START DATA FOR THIS TASK

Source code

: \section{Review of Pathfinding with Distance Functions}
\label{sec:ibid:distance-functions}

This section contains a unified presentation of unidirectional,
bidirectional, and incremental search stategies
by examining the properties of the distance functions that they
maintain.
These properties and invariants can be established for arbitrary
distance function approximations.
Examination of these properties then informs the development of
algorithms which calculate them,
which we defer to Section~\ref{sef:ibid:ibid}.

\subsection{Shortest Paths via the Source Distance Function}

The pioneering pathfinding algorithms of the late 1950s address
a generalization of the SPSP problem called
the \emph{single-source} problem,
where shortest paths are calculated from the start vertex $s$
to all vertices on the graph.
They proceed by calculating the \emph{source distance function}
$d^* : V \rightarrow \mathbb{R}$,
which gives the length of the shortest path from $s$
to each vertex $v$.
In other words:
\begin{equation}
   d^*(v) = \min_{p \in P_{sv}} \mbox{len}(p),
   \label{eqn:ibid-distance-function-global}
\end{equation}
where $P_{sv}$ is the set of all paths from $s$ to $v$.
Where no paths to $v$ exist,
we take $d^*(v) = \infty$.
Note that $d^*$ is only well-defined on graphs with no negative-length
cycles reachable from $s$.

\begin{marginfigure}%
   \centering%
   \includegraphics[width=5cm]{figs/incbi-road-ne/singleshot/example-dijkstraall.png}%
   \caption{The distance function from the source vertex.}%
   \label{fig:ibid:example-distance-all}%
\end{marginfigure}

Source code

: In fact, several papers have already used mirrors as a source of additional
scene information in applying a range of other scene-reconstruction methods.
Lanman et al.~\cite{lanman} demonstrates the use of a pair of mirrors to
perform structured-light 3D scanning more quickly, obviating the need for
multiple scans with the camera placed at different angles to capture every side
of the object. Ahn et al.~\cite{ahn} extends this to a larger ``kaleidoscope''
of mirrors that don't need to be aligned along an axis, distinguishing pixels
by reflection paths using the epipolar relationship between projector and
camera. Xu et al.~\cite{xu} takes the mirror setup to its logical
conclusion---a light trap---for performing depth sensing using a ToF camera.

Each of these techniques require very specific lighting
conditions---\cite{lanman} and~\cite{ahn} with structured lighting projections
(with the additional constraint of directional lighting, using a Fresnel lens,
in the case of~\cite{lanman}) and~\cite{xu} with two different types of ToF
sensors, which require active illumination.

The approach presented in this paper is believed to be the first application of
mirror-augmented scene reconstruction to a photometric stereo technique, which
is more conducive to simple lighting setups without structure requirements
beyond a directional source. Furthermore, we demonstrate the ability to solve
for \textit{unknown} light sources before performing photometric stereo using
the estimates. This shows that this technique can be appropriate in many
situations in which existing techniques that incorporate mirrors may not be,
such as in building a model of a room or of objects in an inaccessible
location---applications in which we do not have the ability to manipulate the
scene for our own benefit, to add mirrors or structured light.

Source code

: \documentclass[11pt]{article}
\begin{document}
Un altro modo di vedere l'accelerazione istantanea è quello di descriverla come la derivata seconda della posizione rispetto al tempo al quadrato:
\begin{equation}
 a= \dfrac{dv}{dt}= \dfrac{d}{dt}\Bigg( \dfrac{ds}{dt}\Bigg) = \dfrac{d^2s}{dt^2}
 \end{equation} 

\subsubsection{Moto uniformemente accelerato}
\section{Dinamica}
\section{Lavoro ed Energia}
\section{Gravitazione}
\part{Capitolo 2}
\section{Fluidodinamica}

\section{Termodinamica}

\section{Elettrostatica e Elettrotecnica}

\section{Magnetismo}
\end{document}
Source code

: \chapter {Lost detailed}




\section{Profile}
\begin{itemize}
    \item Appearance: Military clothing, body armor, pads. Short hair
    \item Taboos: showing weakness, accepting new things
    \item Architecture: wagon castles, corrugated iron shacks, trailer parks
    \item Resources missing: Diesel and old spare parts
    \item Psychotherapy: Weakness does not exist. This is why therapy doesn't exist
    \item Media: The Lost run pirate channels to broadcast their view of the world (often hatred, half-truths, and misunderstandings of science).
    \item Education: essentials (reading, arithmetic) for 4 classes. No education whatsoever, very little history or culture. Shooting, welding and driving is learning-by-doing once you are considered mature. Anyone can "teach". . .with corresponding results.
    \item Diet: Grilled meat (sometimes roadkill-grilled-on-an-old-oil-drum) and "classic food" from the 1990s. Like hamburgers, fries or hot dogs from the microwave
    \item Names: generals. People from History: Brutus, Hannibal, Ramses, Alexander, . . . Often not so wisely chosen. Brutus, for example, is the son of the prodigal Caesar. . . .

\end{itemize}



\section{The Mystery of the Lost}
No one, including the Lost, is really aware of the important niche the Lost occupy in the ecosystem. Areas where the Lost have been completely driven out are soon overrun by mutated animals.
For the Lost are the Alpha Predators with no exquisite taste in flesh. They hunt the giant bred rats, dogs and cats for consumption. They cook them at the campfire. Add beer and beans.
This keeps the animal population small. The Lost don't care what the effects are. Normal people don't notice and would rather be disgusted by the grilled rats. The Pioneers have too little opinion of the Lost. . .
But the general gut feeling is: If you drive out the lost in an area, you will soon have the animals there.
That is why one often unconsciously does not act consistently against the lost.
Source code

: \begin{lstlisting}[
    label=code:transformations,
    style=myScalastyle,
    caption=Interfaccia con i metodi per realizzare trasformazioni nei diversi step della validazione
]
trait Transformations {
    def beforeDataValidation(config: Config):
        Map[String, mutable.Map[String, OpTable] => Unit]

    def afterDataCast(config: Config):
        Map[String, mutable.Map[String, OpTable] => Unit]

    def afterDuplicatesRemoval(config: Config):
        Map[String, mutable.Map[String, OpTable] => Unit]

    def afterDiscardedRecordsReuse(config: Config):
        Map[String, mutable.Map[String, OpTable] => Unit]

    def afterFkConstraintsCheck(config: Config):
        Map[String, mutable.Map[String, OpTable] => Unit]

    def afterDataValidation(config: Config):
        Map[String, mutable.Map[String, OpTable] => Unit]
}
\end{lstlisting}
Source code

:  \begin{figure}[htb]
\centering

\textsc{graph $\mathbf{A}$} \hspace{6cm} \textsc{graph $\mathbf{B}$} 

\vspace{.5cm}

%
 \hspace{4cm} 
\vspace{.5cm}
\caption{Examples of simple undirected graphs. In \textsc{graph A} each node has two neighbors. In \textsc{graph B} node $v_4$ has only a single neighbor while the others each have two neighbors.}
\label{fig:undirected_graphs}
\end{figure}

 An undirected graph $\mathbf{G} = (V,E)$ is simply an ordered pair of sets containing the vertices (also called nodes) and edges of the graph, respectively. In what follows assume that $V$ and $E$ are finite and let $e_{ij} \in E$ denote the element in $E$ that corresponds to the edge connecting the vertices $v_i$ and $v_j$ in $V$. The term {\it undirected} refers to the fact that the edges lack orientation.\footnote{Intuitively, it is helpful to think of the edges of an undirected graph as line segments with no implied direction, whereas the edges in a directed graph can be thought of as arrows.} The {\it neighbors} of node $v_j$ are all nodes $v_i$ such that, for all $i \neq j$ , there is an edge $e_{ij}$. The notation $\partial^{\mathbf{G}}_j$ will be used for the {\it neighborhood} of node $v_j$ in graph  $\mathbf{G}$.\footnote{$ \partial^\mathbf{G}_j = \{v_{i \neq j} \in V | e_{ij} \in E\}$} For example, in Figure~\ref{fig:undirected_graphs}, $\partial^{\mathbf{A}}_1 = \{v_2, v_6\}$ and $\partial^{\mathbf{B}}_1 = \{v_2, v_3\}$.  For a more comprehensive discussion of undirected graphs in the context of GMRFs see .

END DATA FOR THIS TASK
START DATA FOR THIS TASK

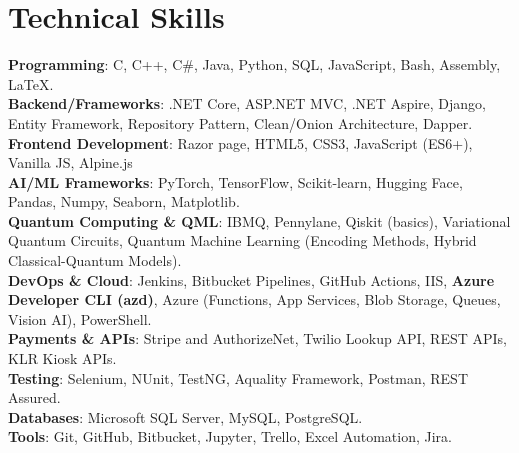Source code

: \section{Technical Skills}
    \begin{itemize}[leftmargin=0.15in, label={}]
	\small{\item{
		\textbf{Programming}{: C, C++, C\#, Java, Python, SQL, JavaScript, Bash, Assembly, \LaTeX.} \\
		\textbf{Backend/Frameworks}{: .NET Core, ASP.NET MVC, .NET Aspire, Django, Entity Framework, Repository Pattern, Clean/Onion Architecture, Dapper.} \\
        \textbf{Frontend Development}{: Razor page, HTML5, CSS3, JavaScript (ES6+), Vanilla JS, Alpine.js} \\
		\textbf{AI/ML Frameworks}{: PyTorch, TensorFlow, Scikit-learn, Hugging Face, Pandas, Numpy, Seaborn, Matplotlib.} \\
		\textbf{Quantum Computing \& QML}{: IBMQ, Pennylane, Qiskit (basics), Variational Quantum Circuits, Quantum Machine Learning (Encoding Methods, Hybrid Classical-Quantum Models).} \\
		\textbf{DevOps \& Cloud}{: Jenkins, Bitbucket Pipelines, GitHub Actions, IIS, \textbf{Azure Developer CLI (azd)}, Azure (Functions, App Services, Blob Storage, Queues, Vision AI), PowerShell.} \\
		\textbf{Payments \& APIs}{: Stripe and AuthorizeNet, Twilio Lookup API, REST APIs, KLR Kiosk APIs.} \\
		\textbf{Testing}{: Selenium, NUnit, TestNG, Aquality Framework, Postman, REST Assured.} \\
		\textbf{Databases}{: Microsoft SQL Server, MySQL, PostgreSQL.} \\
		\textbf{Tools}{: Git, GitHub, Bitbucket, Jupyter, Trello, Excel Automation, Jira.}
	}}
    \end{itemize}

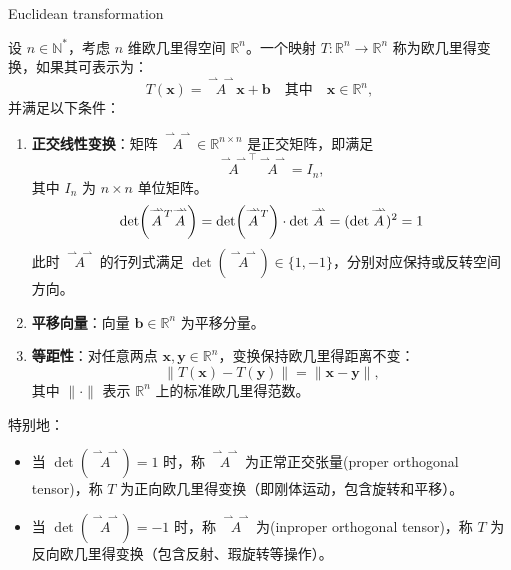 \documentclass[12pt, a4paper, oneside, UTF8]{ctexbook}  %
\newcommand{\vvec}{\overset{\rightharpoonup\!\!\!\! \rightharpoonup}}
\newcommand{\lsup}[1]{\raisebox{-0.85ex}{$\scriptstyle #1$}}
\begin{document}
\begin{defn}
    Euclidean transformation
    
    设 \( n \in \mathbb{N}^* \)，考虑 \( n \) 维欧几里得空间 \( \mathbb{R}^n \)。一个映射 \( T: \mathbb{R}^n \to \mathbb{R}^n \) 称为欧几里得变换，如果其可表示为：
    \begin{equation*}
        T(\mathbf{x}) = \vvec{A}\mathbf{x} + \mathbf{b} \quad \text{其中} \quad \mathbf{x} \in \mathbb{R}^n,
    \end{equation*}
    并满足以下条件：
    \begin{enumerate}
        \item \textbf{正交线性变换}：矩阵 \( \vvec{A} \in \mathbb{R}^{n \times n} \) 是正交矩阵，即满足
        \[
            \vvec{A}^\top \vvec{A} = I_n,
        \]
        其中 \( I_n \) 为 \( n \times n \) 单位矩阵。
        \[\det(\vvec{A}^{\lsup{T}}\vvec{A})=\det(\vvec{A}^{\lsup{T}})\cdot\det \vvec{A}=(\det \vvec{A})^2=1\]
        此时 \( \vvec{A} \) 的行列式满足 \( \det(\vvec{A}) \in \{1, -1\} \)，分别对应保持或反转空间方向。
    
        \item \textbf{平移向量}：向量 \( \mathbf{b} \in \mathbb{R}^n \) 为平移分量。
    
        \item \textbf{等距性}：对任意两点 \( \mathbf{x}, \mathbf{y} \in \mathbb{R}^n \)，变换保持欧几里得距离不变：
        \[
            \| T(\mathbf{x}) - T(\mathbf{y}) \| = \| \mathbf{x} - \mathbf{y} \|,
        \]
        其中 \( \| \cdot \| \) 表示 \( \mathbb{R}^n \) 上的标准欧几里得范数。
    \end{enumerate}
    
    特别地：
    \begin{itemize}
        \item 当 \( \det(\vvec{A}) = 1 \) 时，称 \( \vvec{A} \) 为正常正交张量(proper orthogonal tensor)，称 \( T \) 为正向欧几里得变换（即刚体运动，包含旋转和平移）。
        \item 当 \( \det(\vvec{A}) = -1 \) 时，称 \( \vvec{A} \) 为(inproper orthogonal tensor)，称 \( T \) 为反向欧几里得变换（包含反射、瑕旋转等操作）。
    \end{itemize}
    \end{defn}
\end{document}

END DATA FOR THIS TASK
START DATA FOR THIS TASK

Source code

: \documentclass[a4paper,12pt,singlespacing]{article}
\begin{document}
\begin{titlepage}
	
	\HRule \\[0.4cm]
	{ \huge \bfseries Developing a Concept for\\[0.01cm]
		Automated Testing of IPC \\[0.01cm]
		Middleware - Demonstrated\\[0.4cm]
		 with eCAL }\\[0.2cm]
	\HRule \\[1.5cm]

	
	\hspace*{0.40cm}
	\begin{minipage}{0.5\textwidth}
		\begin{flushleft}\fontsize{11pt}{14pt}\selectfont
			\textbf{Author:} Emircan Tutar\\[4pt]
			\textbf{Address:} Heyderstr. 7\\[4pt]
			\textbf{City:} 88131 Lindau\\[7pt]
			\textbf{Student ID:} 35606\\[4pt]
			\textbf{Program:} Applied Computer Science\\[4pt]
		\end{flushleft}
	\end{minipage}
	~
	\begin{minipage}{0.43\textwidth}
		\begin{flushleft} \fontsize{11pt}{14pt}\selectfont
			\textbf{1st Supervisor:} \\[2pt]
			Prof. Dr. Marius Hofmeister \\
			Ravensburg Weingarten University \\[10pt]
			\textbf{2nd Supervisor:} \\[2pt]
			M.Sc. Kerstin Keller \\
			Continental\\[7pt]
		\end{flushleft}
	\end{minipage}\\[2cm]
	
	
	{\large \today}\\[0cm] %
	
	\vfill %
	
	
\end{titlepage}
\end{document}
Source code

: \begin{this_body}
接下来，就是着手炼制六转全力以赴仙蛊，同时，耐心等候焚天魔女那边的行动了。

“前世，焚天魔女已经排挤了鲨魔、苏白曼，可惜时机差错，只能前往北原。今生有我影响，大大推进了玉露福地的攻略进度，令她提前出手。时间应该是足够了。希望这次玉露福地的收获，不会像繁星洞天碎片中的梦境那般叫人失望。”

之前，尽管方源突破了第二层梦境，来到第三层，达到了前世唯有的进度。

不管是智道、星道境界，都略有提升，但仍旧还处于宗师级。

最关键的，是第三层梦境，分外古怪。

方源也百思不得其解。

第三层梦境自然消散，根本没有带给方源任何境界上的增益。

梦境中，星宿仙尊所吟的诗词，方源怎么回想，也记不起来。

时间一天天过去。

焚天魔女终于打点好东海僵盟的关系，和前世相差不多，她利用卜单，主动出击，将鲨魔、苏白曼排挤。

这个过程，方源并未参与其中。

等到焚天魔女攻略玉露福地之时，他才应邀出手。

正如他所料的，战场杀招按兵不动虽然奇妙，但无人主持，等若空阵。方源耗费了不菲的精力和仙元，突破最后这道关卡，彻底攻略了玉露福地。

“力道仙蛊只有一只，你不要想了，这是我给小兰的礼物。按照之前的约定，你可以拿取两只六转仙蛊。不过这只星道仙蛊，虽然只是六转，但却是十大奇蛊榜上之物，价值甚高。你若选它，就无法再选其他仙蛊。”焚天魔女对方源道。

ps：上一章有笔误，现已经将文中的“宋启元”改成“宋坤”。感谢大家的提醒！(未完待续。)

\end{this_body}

END DATA FOR THIS TASK

**TASK BRIEF**:
Make a copy of each line in the records above that has the word "need".

**TASK OUTPUT**:
perform structured-light 3D scanning more quickly, obviating the need for
of mirrors that don't need to be aligned along an axis, distinguishing pixels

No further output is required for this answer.